WHAT THE TASK REQUIRES -
Using the data below, output the first line and every line after it up to and including the line containing "anisong强化型Vsinger..前三个投稿都是3语字幕..", exactly as written and with nothing added.

DATA EXTRACTS -
--------------------------------------------------

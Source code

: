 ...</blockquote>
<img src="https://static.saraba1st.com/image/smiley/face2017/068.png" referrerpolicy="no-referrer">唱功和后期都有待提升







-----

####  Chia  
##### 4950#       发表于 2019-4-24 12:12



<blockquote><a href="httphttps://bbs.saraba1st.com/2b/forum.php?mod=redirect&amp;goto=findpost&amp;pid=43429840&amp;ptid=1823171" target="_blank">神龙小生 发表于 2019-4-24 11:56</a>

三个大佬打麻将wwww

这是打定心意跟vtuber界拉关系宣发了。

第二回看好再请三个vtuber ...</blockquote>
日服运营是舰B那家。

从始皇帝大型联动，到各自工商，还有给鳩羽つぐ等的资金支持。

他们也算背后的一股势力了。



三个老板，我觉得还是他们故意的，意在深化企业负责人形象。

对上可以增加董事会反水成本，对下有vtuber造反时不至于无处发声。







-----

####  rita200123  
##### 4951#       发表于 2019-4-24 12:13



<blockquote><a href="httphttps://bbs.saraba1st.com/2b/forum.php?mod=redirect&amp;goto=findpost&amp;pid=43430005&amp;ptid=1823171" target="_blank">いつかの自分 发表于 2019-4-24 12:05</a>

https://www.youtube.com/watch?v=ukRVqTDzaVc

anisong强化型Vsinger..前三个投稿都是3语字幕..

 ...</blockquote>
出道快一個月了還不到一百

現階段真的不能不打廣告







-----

--------------------------------------------------

RESPONSE -
Source code

: ...</blockquote>
<img src="https://static.saraba1st.com/image/smiley/face2017/068.png" referrerpolicy="no-referrer">唱功和后期都有待提升







-----

####  Chia  
##### 4950#       发表于 2019-4-24 12:12



<blockquote><a href="httphttps://bbs.saraba1st.com/2b/forum.php?mod=redirect&amp;goto=findpost&amp;pid=43429840&amp;ptid=1823171" target="_blank">神龙小生 发表于 2019-4-24 11:56</a>

三个大佬打麻将wwww

这是打定心意跟vtuber界拉关系宣发了。

第二回看好再请三个vtuber ...</blockquote>
日服运营是舰B那家。

从始皇帝大型联动，到各自工商，还有给鳩羽つぐ等的资金支持。

他们也算背后的一股势力了。



三个老板，我觉得还是他们故意的，意在深化企业负责人形象。

对上可以增加董事会反水成本，对下有vtuber造反时不至于无处发声。







-----

####  rita200123  
##### 4951#       发表于 2019-4-24 12:13



<blockquote><a href="httphttps://bbs.saraba1st.com/2b/forum.php?mod=redirect&amp;goto=findpost&amp;pid=43430005&amp;ptid=1823171" target="_blank">いつかの自分 发表于 2019-4-24 12:05</a>

https://www.youtube.com/watch?v=ukRVqTDzaVc

anisong强化型Vsinger..前三个投稿都是3语字幕..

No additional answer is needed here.